== Source data ==
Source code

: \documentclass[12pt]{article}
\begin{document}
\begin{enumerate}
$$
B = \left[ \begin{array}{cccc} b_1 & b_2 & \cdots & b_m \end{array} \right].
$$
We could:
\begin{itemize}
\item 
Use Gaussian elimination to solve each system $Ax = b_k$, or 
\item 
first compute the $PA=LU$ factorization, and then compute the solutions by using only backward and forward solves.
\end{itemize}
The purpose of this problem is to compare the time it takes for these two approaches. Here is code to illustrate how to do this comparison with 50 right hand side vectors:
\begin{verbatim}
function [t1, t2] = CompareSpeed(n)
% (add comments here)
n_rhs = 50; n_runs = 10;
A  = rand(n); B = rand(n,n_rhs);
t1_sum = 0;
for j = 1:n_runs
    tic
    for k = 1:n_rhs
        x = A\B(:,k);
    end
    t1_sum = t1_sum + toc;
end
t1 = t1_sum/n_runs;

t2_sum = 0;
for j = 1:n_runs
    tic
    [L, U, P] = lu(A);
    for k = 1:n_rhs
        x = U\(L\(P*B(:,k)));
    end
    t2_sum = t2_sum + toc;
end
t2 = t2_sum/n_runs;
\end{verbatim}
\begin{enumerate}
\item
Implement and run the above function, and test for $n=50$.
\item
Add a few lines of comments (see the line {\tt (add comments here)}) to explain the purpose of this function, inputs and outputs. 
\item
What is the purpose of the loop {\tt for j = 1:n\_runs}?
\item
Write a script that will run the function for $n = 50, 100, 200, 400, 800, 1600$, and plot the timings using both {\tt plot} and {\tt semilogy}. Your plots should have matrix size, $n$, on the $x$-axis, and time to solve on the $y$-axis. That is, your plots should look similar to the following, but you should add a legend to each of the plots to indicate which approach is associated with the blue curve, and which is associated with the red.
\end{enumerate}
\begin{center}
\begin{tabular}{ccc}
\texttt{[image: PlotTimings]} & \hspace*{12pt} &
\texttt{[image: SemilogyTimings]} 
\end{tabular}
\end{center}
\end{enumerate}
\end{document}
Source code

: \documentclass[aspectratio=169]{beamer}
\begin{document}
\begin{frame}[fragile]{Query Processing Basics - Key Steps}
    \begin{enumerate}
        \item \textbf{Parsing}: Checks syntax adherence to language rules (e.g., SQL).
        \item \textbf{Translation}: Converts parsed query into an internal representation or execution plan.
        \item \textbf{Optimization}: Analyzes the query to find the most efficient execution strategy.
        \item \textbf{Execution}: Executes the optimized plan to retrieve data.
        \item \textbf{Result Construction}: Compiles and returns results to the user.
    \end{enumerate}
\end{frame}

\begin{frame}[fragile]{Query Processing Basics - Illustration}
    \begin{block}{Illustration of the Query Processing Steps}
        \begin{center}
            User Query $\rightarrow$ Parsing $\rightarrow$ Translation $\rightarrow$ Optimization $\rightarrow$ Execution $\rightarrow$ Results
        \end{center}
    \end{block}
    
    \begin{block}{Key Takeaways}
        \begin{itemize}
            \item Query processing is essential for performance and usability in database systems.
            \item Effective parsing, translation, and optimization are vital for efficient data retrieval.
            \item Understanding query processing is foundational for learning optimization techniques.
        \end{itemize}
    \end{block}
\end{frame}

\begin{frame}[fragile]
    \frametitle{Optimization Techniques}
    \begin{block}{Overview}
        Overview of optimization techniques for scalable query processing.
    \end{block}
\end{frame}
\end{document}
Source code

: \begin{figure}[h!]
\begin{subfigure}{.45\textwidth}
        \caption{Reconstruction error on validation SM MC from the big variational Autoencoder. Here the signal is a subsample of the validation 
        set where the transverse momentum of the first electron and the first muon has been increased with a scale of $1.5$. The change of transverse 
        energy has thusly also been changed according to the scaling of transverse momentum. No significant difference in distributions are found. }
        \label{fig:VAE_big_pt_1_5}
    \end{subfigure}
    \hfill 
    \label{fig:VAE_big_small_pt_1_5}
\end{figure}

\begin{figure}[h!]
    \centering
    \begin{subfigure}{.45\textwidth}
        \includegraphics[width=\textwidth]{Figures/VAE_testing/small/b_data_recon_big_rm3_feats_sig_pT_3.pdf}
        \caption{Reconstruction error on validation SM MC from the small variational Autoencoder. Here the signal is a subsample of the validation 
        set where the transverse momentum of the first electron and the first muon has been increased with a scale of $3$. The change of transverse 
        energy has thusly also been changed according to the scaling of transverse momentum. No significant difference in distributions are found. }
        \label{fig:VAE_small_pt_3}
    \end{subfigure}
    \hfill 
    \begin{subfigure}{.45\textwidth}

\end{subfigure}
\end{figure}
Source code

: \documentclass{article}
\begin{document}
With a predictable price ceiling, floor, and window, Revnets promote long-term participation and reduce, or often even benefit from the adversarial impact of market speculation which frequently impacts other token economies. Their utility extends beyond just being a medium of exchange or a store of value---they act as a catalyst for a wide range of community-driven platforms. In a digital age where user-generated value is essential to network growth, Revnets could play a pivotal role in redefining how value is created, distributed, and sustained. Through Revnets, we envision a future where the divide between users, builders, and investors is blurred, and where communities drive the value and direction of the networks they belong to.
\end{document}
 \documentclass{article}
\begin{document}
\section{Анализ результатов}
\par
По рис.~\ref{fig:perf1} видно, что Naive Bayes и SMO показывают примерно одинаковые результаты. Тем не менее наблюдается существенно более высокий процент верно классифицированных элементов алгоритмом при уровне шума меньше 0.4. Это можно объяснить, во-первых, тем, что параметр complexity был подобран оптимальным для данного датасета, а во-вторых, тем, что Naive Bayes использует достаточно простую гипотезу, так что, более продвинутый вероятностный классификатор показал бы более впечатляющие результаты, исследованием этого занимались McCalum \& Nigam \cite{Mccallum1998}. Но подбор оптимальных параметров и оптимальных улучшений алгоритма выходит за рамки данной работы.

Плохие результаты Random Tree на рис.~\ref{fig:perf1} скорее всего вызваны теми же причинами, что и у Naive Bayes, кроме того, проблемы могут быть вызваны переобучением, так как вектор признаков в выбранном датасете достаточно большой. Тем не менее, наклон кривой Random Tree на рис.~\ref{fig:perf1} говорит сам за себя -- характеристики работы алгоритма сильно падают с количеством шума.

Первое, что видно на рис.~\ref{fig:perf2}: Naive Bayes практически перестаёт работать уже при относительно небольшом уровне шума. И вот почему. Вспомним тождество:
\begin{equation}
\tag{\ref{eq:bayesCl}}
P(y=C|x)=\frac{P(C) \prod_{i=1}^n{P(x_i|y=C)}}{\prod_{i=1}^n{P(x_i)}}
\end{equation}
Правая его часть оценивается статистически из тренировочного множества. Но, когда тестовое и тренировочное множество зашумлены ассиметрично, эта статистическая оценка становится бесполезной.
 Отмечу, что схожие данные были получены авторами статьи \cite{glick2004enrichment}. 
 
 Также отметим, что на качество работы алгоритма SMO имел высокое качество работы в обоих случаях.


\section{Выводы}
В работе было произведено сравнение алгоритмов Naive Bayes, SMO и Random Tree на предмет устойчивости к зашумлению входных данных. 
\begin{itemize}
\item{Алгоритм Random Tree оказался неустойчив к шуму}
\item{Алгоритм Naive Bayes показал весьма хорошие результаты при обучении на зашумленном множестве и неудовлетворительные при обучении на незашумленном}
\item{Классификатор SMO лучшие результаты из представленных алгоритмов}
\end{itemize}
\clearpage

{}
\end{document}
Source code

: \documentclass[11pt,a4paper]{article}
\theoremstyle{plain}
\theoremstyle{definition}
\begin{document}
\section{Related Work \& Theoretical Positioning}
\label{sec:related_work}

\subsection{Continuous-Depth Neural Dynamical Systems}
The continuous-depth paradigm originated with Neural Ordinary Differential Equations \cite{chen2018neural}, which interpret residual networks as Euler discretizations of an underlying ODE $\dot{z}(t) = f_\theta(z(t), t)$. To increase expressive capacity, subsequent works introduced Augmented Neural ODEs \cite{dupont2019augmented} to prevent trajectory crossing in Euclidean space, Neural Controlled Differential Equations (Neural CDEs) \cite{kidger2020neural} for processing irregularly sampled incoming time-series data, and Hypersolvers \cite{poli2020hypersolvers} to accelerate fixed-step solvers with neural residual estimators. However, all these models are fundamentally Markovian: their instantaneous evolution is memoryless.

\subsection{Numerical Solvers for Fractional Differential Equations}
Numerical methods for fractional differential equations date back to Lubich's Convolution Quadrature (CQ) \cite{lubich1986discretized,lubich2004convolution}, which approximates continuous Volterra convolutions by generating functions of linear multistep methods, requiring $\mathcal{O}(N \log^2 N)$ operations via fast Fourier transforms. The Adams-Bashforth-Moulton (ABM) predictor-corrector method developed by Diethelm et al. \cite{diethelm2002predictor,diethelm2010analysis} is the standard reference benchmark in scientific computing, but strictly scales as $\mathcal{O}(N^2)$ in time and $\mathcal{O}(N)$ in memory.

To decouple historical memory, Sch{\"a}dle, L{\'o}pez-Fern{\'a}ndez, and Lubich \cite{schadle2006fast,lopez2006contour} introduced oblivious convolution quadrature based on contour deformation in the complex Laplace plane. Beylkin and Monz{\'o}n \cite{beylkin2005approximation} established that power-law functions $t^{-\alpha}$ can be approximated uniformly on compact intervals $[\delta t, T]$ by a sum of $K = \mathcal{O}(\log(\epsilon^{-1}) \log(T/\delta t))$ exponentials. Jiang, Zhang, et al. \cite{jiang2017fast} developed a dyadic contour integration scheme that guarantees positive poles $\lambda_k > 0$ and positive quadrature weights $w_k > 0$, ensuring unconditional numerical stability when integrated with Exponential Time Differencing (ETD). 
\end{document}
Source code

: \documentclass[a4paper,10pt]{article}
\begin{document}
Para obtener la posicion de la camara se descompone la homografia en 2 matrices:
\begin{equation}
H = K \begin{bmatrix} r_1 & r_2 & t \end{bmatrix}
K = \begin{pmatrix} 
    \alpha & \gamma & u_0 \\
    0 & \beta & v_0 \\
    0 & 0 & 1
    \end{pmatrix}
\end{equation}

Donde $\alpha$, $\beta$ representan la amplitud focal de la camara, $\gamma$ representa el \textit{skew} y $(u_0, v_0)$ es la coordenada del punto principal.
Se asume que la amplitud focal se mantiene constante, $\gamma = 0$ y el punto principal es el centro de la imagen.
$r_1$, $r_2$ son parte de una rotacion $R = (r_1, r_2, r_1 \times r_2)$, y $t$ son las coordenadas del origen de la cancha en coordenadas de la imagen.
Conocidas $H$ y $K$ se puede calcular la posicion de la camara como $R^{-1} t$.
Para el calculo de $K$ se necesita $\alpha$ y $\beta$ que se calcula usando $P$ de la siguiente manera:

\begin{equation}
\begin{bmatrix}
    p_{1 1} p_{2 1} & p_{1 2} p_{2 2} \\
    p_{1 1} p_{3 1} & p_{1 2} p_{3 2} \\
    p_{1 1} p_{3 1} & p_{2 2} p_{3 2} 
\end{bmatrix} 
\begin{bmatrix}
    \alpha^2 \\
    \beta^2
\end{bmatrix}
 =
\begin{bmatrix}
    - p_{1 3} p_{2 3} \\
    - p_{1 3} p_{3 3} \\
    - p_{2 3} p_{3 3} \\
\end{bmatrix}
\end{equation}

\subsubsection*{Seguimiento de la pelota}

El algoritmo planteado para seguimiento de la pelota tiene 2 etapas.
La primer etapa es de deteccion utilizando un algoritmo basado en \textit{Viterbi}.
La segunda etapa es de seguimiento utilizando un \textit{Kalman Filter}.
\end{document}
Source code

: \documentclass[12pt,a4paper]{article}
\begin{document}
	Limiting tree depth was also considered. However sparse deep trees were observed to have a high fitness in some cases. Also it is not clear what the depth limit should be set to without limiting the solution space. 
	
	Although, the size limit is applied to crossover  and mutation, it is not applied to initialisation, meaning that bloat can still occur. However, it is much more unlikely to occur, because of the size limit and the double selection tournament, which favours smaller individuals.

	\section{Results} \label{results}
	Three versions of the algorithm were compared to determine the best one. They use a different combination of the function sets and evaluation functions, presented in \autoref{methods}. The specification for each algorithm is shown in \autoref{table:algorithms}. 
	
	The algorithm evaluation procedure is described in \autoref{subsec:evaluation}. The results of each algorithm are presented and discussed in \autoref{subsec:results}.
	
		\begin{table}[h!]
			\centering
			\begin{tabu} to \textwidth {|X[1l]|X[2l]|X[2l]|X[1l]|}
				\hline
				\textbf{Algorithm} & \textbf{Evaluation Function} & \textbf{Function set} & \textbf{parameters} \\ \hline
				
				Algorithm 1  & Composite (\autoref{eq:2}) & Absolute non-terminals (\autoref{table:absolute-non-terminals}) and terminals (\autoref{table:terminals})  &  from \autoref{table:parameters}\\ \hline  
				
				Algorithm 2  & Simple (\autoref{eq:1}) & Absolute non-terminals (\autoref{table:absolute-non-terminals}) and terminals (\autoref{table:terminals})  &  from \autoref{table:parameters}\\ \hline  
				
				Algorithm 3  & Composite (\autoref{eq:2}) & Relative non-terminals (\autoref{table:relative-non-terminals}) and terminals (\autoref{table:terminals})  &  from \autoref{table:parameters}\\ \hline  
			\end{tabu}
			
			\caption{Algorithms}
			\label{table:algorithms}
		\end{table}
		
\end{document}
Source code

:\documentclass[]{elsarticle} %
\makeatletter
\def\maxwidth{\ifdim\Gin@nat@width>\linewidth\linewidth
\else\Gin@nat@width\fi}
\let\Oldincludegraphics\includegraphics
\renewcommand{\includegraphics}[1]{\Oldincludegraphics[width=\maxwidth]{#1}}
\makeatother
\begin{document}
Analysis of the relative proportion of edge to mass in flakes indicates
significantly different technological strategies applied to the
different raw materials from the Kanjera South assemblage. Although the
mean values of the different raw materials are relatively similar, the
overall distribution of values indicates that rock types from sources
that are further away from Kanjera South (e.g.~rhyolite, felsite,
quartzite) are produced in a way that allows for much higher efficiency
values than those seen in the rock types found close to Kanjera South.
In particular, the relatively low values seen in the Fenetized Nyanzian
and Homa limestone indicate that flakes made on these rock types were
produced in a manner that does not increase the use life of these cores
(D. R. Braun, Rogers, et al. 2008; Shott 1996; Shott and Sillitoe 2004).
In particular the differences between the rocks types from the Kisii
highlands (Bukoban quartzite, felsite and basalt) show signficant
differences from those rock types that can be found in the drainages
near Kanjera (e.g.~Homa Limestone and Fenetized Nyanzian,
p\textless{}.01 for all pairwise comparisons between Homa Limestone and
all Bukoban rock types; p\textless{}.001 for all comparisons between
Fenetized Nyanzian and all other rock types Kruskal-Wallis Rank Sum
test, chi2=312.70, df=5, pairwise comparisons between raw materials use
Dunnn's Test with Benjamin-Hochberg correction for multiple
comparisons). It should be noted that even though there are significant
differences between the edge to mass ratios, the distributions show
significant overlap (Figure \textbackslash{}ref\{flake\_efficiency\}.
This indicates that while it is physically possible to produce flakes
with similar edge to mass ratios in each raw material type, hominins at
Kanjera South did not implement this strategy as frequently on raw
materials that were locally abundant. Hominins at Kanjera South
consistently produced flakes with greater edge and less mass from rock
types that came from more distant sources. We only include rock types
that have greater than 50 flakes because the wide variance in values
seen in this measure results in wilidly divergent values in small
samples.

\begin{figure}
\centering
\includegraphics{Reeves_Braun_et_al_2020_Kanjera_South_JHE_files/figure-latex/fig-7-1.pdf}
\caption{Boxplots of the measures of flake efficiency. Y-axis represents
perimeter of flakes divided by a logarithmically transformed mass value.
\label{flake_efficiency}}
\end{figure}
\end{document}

== Exercise details ==
Your answer should be a single number: the count of lines in the data that include the word "transverse".

== Written answer ==
4